═════ DATA FOR THIS TASK
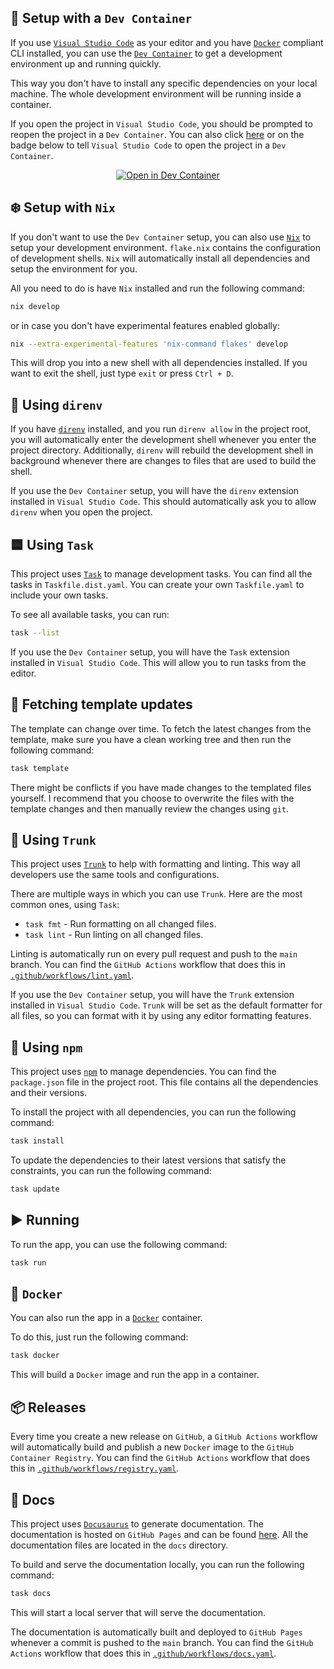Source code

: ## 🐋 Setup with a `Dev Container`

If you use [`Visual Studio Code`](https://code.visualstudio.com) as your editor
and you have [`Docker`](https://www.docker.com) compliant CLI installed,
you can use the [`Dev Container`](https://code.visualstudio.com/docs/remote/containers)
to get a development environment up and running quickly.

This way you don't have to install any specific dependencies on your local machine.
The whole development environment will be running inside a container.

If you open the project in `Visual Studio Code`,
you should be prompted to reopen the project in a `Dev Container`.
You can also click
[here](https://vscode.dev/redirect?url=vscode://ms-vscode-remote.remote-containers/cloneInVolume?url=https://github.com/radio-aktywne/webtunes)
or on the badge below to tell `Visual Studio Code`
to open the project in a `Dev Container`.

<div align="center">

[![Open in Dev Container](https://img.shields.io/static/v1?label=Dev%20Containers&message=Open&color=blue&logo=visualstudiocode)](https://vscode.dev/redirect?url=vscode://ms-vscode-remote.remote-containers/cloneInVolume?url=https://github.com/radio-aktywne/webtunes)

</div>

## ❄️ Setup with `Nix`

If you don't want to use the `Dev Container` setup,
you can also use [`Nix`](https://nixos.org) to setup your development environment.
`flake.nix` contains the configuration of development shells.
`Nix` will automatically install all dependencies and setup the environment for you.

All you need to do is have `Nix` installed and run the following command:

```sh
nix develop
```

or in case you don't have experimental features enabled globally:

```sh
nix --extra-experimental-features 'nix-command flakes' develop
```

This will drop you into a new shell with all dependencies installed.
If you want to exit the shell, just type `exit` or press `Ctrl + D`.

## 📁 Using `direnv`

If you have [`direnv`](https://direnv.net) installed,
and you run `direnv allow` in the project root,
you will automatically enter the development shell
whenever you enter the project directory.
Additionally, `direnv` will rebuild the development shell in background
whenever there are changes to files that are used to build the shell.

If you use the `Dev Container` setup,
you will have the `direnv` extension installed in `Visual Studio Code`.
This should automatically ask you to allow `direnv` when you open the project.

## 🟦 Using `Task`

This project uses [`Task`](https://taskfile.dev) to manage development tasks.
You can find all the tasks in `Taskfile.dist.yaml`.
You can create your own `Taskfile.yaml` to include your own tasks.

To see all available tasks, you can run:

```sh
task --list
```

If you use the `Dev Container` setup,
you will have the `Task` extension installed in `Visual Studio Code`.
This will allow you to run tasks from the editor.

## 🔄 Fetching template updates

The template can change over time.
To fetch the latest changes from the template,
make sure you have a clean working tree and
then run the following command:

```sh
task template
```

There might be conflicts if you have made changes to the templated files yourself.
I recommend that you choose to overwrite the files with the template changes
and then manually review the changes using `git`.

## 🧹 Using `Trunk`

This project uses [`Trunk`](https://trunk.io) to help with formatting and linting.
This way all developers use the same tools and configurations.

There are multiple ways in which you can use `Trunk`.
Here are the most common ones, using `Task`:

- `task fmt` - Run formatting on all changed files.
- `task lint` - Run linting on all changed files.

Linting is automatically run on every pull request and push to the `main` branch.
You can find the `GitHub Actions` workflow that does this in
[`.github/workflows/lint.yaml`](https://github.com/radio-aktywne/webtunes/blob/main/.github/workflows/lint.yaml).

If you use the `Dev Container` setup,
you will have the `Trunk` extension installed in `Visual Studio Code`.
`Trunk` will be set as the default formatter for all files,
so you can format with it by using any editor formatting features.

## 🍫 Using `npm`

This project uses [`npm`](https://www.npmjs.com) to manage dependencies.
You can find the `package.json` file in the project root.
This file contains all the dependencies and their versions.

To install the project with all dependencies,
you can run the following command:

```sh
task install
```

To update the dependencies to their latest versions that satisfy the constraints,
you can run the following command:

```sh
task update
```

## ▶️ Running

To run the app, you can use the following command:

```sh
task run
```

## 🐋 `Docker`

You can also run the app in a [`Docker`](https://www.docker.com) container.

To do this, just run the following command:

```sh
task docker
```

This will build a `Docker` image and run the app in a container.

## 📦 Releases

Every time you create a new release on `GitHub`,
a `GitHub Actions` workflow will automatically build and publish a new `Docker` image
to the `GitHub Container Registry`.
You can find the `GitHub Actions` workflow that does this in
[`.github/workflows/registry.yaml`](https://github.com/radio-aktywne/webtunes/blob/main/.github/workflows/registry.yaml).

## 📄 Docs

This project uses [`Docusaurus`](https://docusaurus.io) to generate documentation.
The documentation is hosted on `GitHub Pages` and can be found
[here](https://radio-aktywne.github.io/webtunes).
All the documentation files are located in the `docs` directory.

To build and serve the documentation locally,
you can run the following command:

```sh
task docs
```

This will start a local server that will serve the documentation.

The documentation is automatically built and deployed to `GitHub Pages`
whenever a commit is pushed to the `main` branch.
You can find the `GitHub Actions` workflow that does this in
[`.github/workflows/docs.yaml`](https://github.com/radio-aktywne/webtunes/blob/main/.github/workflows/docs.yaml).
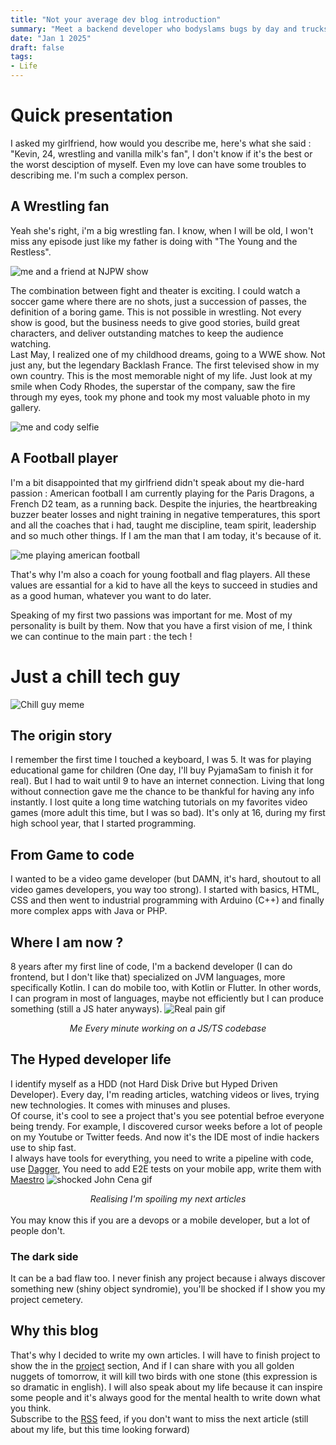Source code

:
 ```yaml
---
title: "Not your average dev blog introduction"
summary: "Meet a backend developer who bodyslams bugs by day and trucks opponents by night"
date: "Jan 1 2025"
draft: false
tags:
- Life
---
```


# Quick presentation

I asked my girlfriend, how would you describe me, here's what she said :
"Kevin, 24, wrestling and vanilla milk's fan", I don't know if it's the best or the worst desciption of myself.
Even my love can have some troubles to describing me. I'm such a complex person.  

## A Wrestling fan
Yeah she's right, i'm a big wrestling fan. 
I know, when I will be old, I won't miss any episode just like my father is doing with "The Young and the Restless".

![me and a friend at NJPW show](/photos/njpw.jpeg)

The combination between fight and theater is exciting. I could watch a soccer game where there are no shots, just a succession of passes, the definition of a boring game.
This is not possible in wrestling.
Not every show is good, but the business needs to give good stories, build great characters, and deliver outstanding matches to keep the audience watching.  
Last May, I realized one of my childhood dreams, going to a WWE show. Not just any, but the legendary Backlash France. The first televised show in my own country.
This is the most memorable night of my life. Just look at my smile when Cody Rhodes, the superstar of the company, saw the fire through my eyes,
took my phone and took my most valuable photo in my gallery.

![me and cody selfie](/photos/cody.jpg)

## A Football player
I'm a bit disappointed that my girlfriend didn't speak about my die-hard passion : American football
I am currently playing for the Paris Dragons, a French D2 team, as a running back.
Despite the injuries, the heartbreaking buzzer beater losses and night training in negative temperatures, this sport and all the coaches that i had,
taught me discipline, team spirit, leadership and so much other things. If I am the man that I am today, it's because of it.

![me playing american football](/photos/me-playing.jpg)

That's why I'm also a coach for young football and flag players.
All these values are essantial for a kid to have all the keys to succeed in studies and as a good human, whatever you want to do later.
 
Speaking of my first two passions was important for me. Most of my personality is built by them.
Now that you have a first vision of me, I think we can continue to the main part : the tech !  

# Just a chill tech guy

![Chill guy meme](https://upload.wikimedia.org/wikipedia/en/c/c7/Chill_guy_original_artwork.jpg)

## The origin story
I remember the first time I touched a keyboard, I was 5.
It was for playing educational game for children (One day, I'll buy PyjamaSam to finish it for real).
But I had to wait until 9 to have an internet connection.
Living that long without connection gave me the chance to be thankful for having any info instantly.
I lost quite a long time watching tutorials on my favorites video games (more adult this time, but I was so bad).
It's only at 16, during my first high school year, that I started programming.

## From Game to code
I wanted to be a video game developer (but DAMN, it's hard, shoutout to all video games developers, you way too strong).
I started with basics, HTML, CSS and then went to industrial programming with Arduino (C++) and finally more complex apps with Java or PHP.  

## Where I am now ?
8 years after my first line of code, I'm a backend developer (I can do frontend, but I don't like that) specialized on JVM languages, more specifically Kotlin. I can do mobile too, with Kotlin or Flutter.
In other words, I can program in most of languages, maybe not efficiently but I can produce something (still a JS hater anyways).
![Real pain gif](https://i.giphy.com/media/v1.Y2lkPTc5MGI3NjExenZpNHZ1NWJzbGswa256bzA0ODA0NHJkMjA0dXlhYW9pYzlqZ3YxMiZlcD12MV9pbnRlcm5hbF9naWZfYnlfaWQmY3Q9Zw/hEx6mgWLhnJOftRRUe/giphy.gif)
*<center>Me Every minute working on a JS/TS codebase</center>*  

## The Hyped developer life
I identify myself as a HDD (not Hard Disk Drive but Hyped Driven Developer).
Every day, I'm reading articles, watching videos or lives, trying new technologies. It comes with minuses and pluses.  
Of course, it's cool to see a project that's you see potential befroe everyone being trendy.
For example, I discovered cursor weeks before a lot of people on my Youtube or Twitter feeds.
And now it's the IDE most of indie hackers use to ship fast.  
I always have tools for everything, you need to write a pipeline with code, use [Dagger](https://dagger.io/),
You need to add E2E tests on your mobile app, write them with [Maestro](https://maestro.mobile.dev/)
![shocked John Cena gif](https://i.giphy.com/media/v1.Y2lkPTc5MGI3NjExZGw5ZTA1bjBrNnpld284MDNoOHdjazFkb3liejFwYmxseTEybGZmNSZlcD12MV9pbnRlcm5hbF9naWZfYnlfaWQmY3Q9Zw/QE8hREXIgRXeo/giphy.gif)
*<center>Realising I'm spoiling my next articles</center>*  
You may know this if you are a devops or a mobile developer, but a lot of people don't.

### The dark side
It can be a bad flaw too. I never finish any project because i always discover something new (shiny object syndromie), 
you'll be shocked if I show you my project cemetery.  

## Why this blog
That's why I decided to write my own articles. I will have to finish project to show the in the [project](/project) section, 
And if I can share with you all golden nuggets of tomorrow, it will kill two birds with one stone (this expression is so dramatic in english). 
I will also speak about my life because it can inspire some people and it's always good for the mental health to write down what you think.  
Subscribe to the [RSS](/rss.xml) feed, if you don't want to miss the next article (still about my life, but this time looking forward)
══════════
_YOUR GOAL_
If a line of the data contains "started", copy it out.

_OUTPUT OF THE EXERCISE_
It's only at 16, during my first high school year, that I started programming.
I started with basics, HTML, CSS and then went to industrial programming with Arduino (C++) and finally more complex apps with Java or PHP.  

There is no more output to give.